> Material shown
--------------------

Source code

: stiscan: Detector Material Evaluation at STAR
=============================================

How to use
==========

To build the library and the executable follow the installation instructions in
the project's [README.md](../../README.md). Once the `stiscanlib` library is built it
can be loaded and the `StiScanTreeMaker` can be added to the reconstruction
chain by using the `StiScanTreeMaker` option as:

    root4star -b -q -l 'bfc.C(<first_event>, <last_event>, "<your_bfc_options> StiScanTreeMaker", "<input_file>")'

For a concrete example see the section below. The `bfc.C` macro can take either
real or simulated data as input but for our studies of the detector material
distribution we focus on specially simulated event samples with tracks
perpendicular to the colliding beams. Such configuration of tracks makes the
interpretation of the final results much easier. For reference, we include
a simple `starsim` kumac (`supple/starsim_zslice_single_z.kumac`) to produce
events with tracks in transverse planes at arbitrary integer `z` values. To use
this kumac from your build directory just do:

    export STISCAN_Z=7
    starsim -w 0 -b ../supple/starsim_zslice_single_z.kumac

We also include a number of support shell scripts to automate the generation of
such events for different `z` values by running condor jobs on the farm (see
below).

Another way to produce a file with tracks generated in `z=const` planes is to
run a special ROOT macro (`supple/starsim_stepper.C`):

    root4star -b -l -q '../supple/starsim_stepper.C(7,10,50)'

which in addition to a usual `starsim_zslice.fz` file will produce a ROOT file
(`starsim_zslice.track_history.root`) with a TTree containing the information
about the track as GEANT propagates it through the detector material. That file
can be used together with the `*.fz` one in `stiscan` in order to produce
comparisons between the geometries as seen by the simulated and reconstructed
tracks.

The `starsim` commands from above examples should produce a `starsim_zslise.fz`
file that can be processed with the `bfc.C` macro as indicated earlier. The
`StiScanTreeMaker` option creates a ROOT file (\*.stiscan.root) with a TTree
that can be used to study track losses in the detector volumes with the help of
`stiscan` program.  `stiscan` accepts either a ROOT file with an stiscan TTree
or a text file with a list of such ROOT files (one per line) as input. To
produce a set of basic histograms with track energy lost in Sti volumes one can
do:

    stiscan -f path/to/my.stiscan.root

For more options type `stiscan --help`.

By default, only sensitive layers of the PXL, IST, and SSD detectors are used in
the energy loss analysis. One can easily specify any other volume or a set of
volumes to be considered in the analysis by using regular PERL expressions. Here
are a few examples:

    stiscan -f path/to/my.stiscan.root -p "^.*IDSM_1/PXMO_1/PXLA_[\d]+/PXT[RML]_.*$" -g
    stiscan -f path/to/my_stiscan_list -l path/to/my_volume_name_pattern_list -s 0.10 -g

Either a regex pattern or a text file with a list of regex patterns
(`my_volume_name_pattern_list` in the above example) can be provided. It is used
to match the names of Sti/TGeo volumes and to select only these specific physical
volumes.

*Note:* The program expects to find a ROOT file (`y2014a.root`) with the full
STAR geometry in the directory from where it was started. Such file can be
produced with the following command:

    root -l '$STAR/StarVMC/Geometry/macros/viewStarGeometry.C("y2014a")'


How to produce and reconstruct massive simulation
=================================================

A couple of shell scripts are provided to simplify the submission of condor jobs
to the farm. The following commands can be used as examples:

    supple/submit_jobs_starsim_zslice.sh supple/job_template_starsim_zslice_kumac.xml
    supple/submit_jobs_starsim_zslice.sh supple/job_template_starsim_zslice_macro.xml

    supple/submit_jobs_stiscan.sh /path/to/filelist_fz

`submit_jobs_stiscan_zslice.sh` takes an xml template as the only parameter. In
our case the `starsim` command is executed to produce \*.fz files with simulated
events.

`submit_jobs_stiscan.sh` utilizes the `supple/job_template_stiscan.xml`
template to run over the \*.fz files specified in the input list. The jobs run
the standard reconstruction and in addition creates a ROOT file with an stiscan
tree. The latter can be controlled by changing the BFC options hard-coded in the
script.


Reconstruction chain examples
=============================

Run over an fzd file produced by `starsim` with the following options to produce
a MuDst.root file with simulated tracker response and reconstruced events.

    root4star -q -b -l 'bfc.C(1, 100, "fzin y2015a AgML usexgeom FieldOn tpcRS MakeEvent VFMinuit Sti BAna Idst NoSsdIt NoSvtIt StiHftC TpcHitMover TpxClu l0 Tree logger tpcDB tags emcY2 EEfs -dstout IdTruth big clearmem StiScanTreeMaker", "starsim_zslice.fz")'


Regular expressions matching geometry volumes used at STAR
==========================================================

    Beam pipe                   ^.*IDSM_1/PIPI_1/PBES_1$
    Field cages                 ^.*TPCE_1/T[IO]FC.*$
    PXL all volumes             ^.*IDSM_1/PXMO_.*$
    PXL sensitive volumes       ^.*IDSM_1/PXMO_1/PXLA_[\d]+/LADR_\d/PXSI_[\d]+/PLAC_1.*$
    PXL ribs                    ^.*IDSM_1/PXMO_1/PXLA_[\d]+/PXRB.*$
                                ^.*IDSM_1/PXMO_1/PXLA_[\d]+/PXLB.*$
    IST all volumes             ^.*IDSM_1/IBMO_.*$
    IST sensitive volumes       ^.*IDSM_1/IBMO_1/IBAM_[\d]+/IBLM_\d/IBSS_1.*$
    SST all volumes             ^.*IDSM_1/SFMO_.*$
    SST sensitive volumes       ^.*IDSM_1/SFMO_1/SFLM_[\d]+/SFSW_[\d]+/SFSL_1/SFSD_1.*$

--------------------

> Exercise
Above are the entries. Quote exactly the lines from the one bearing "stiscan -f path/to/my.stiscan.root -p" through the one bearing "Either a regex".

> Response
    stiscan -f path/to/my.stiscan.root -p "^.*IDSM_1/PXMO_1/PXLA_[\d]+/PXT[RML]_.*$" -g
    stiscan -f path/to/my_stiscan_list -l path/to/my_volume_name_pattern_list -s 0.10 -g

Either a regex pattern or a text file with a list of regex patterns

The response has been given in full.